Go through the data line by line from the top, retyping each exactly, and end with the line that contains "风险等级①：保本保息，预期风".

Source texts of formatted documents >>
..........

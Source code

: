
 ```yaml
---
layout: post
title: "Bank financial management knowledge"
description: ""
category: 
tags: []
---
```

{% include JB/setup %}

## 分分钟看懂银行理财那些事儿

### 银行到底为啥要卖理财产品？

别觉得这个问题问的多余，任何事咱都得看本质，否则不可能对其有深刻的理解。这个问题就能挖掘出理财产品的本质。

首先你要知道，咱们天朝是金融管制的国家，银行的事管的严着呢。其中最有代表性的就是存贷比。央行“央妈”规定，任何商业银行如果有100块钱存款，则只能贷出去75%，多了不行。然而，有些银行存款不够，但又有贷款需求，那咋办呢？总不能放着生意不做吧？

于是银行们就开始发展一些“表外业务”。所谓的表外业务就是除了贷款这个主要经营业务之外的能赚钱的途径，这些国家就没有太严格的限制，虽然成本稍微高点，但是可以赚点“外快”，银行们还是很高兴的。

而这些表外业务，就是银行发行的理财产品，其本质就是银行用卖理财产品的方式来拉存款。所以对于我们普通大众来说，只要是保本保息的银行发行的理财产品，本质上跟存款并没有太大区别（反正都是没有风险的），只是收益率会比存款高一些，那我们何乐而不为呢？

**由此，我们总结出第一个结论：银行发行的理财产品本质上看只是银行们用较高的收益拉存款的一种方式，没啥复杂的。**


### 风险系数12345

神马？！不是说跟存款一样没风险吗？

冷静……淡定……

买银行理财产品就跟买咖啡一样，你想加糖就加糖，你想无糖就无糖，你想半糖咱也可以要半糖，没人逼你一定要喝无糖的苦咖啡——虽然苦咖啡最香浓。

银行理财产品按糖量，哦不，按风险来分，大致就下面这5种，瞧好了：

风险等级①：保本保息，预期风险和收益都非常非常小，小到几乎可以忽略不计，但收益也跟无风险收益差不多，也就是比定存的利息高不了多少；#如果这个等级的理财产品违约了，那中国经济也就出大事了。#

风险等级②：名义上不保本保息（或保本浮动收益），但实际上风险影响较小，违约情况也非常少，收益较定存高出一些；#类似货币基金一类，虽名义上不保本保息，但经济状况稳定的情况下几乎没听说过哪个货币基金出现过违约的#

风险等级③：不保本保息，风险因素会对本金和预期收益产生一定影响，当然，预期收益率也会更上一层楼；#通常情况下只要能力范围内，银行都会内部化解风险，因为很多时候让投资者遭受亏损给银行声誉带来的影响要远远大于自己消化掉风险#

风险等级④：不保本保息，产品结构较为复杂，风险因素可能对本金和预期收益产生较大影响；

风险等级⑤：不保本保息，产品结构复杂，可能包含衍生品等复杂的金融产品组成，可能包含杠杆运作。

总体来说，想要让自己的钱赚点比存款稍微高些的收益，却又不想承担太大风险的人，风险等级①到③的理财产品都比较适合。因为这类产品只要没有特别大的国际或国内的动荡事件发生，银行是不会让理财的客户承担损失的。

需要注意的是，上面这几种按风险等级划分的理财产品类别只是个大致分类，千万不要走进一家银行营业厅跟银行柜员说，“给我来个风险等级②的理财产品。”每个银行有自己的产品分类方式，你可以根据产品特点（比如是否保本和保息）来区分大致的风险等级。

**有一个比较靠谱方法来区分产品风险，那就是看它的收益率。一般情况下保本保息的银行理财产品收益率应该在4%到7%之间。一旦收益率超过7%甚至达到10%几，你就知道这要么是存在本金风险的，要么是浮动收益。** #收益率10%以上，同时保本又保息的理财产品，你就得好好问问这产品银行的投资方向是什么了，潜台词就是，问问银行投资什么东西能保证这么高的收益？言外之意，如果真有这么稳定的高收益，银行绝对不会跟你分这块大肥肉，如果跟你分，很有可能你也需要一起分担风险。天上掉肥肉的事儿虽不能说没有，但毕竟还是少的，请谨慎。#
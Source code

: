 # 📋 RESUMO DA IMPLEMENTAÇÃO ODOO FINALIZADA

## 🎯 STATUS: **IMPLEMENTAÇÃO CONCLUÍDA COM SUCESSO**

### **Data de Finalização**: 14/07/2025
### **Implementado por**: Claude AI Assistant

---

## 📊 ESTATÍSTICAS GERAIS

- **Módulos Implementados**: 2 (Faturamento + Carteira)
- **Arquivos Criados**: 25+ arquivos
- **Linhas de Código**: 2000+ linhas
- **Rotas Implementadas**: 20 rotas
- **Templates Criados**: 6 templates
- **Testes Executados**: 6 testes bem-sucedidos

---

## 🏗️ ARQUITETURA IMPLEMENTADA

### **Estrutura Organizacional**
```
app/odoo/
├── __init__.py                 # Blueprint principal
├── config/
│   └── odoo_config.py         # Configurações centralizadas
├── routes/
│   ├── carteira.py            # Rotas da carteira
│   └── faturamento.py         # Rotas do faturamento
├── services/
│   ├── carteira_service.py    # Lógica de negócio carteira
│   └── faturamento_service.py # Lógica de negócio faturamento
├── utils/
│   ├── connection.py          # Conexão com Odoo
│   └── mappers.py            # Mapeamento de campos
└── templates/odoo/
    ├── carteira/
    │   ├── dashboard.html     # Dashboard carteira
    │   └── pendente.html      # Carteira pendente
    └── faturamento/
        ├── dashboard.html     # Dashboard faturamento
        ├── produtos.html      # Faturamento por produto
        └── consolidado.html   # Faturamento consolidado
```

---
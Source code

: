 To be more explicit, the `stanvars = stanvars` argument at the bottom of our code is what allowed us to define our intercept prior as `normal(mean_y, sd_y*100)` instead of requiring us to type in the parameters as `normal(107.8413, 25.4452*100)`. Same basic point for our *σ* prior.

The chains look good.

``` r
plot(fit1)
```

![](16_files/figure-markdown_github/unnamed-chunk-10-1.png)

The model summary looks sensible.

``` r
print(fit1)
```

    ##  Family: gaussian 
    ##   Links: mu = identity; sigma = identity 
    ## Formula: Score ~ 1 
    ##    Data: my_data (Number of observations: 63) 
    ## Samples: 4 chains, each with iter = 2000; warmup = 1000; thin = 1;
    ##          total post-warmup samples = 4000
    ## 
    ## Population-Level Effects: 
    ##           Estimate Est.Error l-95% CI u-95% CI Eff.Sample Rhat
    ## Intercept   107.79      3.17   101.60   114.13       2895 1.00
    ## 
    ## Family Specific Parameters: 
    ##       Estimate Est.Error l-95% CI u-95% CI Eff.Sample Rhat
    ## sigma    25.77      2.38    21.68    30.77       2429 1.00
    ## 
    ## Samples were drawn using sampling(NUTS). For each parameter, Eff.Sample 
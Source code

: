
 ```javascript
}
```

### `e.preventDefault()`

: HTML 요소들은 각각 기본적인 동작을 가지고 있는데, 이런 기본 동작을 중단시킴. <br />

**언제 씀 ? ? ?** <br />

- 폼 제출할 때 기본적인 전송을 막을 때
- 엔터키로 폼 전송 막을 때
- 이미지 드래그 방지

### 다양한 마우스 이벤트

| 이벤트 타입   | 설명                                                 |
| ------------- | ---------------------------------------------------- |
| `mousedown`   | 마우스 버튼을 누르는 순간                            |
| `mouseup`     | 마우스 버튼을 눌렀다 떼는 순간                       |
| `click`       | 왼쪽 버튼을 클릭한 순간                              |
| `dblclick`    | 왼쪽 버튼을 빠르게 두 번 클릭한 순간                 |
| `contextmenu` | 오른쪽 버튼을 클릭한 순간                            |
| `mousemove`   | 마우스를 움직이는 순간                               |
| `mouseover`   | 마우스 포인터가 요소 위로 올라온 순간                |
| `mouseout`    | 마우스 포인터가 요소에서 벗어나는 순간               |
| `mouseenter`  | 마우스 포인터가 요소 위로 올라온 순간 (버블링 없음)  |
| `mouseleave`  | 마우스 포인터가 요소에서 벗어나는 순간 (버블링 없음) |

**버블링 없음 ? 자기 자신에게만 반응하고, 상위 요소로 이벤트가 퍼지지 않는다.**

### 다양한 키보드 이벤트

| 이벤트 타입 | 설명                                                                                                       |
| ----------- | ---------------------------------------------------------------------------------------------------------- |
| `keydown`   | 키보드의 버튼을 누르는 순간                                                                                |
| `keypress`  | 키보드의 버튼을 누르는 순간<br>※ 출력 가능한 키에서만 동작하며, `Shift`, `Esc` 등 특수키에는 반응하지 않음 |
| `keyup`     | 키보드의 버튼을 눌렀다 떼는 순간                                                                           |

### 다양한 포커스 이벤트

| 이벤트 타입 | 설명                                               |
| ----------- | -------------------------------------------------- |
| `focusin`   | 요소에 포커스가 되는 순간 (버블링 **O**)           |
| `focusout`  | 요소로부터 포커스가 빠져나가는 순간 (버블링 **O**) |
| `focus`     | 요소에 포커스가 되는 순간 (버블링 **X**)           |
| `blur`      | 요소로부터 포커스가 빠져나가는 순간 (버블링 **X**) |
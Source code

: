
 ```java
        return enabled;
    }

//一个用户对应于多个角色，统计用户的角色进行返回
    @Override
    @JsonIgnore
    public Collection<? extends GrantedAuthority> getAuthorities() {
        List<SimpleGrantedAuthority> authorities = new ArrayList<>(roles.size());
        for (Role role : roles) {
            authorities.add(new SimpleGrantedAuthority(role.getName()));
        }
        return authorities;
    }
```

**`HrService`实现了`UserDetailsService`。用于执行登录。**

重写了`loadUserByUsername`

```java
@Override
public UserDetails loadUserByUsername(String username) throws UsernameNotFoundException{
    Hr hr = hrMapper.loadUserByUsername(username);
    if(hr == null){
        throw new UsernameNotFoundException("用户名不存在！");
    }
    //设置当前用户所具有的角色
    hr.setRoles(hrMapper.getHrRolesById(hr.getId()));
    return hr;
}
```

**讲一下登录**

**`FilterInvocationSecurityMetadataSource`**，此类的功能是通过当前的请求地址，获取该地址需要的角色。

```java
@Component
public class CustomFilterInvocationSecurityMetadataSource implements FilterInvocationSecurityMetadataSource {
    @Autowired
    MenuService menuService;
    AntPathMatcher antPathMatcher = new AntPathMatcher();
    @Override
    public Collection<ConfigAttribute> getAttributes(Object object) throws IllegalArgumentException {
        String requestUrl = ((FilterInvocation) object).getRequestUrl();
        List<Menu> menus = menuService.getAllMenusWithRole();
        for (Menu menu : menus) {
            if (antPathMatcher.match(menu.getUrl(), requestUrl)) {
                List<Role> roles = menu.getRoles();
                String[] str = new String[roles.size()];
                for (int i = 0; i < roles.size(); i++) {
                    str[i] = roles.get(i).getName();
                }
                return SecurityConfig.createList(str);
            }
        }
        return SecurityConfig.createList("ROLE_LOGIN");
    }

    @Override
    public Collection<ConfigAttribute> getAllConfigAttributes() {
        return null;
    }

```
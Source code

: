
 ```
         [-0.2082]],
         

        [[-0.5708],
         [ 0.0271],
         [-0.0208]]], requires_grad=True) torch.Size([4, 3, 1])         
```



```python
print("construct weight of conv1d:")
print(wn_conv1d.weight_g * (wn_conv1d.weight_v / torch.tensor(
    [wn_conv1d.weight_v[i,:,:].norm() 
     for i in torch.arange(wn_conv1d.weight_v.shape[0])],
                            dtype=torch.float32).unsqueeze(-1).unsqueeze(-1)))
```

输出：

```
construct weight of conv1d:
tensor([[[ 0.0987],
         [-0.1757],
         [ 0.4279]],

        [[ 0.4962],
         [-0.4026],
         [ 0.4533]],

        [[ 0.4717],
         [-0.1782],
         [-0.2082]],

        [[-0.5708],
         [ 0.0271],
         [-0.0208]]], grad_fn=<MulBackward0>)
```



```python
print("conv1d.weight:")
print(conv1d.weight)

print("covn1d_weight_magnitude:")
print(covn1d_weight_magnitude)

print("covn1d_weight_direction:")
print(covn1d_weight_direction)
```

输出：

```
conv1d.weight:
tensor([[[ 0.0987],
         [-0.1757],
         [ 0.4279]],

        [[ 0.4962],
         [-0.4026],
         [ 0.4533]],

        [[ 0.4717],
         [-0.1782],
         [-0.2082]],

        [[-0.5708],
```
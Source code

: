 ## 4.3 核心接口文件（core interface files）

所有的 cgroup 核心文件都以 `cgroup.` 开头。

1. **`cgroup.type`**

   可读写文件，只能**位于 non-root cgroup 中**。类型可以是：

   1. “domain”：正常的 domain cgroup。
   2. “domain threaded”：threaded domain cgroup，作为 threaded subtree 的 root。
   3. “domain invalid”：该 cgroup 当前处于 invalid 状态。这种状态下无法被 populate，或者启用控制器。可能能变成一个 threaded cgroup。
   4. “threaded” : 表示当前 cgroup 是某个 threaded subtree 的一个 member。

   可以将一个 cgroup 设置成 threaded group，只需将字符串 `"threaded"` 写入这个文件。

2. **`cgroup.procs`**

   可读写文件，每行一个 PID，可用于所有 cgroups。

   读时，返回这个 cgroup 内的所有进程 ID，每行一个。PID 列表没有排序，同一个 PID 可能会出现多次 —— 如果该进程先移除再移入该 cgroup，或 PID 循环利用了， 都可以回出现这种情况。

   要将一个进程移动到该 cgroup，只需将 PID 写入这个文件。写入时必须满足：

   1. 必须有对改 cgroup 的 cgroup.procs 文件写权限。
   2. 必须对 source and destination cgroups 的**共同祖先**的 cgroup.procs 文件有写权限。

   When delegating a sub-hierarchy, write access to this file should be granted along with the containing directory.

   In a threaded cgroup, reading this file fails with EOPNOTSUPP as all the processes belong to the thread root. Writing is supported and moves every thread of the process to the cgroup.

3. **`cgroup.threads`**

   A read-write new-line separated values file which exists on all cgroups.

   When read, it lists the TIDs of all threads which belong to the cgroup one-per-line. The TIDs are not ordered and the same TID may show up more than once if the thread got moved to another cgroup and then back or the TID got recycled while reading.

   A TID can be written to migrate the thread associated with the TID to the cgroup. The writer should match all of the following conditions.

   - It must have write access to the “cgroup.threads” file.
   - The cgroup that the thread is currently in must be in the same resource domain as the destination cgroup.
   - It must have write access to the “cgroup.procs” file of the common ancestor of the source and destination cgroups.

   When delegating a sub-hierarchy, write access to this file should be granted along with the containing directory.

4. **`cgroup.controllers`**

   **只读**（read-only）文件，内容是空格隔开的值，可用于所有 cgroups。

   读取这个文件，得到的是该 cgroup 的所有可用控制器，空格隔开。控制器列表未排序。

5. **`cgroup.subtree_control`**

..........

FINISHED TASK >>
Source code

:
 ```yaml
---
layout: post
title: "Bank financial management knowledge"
description: ""
category: 
tags: []
---
```

{% include JB/setup %}

## 分分钟看懂银行理财那些事儿

### 银行到底为啥要卖理财产品？

别觉得这个问题问的多余，任何事咱都得看本质，否则不可能对其有深刻的理解。这个问题就能挖掘出理财产品的本质。

首先你要知道，咱们天朝是金融管制的国家，银行的事管的严着呢。其中最有代表性的就是存贷比。央行“央妈”规定，任何商业银行如果有100块钱存款，则只能贷出去75%，多了不行。然而，有些银行存款不够，但又有贷款需求，那咋办呢？总不能放着生意不做吧？

于是银行们就开始发展一些“表外业务”。所谓的表外业务就是除了贷款这个主要经营业务之外的能赚钱的途径，这些国家就没有太严格的限制，虽然成本稍微高点，但是可以赚点“外快”，银行们还是很高兴的。

而这些表外业务，就是银行发行的理财产品，其本质就是银行用卖理财产品的方式来拉存款。所以对于我们普通大众来说，只要是保本保息的银行发行的理财产品，本质上跟存款并没有太大区别（反正都是没有风险的），只是收益率会比存款高一些，那我们何乐而不为呢？

**由此，我们总结出第一个结论：银行发行的理财产品本质上看只是银行们用较高的收益拉存款的一种方式，没啥复杂的。**


### 风险系数12345

神马？！不是说跟存款一样没风险吗？

冷静……淡定……

买银行理财产品就跟买咖啡一样，你想加糖就加糖，你想无糖就无糖，你想半糖咱也可以要半糖，没人逼你一定要喝无糖的苦咖啡——虽然苦咖啡最香浓。

银行理财产品按糖量，哦不，按风险来分，大致就下面这5种，瞧好了：

风险等级①：保本保息，预期风险和收益都非常非常小，小到几乎可以忽略不计，但收益也跟无风险收益差不多，也就是比定存的利息高不了多少；#如果这个等级的理财产品违约了，那中国经济也就出大事了。#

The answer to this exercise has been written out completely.